I find the ad hoc jQuery+endpoint tangle much harder to reason about than something built with a front end framework and a more uniform API.

I'm not sure stateful vs stateless is even the right way to frame it.

With no JavaScript at all, your application is still stateful. Even if an individual HTTP request is stateless, your app as a whole still has state. The state just lives in the database in that case, and each request you make either gives you a view of part or all of its current state or provides data to transition the application from one valid state to another valid state.

Actually, thinking of an application as a series of transitions between valid states is why I enjoy using things like Redux. Used properly, it acts as a gatekeeper that makes it hard to move the application from a valid state to an invalid one. It adds a fair amount of boilerplate, though, which I know some people find frustrating.

Maintaining state on the front end and keeping it in sync with the back end is a pain. But I don't think it has to be. it's just an artifact of us being stuck in a certain paradigm of application development that we don't seem to be able to get out of.

It wouldn't be impossible to design a system that runs over a network, but doesn't require the front-line application developer to think about the network. It sounds like something Alan Kay might have worked on at some point. :)

I envision a Smalltalk-ish environment where, in my application running in a browser, I send a message to an object telling it to save itself. And when it receives this message, it transmits itself across the network, validates its data, and persists itself into a database. Maybe an object database like Gemstone/S. But the application developer wouldn't have to worry about all the details most of the time. Just tell the object to save itself, and it'll report back whether it was able to or not, so you can update the application accordingly.

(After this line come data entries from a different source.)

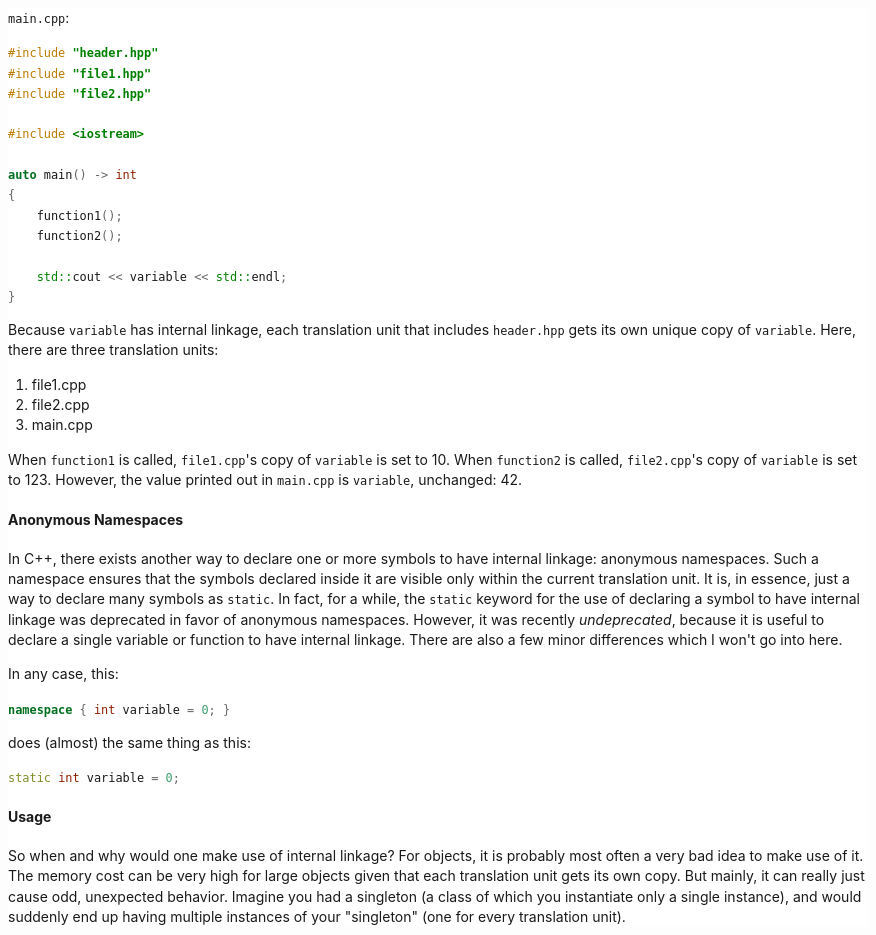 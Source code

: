 `main.cpp`:

```cpp
#include "header.hpp"
#include "file1.hpp"
#include "file2.hpp"

#include <iostream>

auto main() -> int
{
	function1();
	function2();

	std::cout << variable << std::endl;
}
```

Because `variable` has internal linkage, each translation unit that includes
`header.hpp` gets its own unique copy of `variable`. Here, there are three
translation units:

1. file1.cpp
2. file2.cpp
3. main.cpp

When `function1` is called, `file1.cpp`'s copy of `variable` is set to 10. When
`function2` is called, `file2.cpp`'s copy of `variable` is set to 123. However,
the value printed out in `main.cpp` is `variable`, unchanged: 42.

#### Anonymous Namespaces

In C++, there exists another way to declare one or more symbols to have internal
linkage: anonymous namespaces. Such a namespace ensures that the symbols
declared inside it are visible only within the current translation unit. It is,
in essence, just a way to declare many symbols as `static`. In fact, for a
while, the `static` keyword for the use of declaring a symbol to have internal
linkage was deprecated in favor of anonymous namespaces. However, it was
recently *undeprecated*, because it is useful to declare a single variable or
function to have internal linkage. There are also a few minor differences which
I won't go into here.

In any case, this:

```cpp
namespace { int variable = 0; }
```

does (almost) the same thing as this:

```cpp
static int variable = 0;
```

#### Usage

So when and why would one make use of internal linkage? For objects, it is
probably most often a very bad idea to make use of it. The memory cost can be
very high for large objects given that each translation unit gets its own
copy. But mainly, it can really just cause odd, unexpected behavior. Imagine you
had a singleton (a class of which you instantiate only a single instance), and
would suddenly end up having multiple instances of your "singleton" (one for
every translation unit).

I'm sure I'm overlooking a ton of potential pitfalls, of course. I think we can do a lot better than we're doing right now, but I'm not 100% certain what better looks like, or quite how to get there. Maybe I just need to watch a few Bret Victor talks for inspiration and then get to work trying to build something. :)

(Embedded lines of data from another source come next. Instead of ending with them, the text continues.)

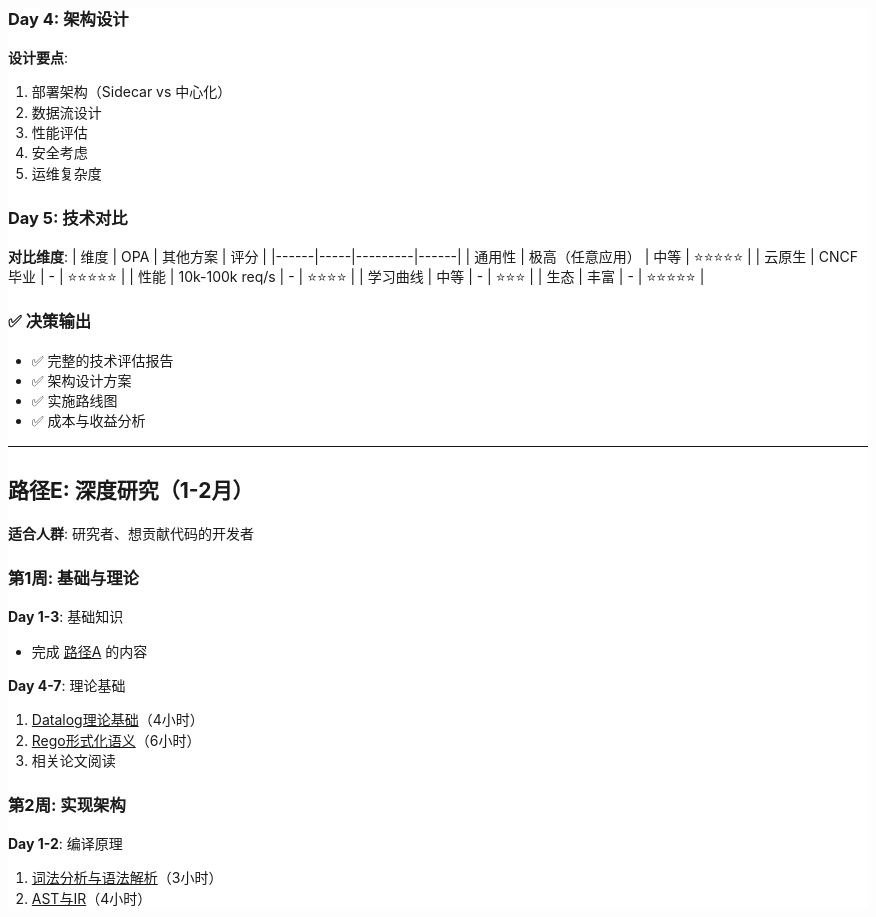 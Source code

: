 ### Day 4: 架构设计

**设计要点**:
1. 部署架构（Sidecar vs 中心化）
2. 数据流设计
3. 性能评估
4. 安全考虑
5. 运维复杂度

### Day 5: 技术对比

**对比维度**:
| 维度 | OPA | 其他方案 | 评分 |
|------|-----|---------|------|
| 通用性 | 极高（任意应用） | 中等 | ⭐⭐⭐⭐⭐ |
| 云原生 | CNCF毕业 | - | ⭐⭐⭐⭐⭐ |
| 性能 | 10k-100k req/s | - | ⭐⭐⭐⭐ |
| 学习曲线 | 中等 | - | ⭐⭐⭐ |
| 生态 | 丰富 | - | ⭐⭐⭐⭐⭐ |

### ✅ 决策输出

- ✅ 完整的技术评估报告
- ✅ 架构设计方案
- ✅ 实施路线图
- ✅ 成本与收益分析

---

## 路径E: 深度研究（1-2月）

**适合人群**: 研究者、想贡献代码的开发者

### 第1周: 基础与理论

**Day 1-3**: 基础知识
- 完成 [路径A](#路径a-快速入门1-2周) 的内容

**Day 4-7**: 理论基础
1. [Datalog理论基础](./06-形式化证明/06.1-Datalog理论基础.md)（4小时）
2. [Rego形式化语义](./06-形式化证明/06.2-Rego形式化语义.md)（6小时）
3. 相关论文阅读

### 第2周: 实现架构

**Day 1-2**: 编译原理
1. [词法分析与语法解析](./03-实现架构/03.1-词法分析与语法解析.md)（3小时）
2. [AST与IR](./03-实现架构/03.2-AST与IR.md)（4小时）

> I envision a Smalltalk-ish environment where, in my application running in a browser, I send a message to an object telling it to save itself.

It sounds to me like "what if Javascript had SOAP", heh.

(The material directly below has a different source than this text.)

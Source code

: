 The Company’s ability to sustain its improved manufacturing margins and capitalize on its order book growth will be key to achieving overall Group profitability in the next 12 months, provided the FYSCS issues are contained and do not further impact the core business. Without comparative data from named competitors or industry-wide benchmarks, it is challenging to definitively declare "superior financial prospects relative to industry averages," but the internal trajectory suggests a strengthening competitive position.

We can envision lots of things. The beauty of software engineering/architecture is you can envision almost anything.

The trick is that the more complex the thing is, the harder it is to pull of _well_, and the easier it is to end up with a monster.

The complicated things take more expertise/skill/experience to design, and _also_ take more development time to produce -- and on an ongoing basis to maintain. And it's not always clear where development resources come from on 'shared commons' like platforms (unless they are proprietary and only available for a fee). The current front-end JS environment is already _pretty darn complex_ of course. How well it's pulling it off, well, is a matter of debate central to the OP.

On, and then there's getting different actors to coordinate in thing that require that (like browser's supporting something).

I can envision it too. But I wouldn't wager much on it happening in a way that actually results in an improved development environment (instead of a monster).

Check out Lively4 [1] and see what you think. It's the fourth incarnation of dan ingalls' LivelyWeb concept.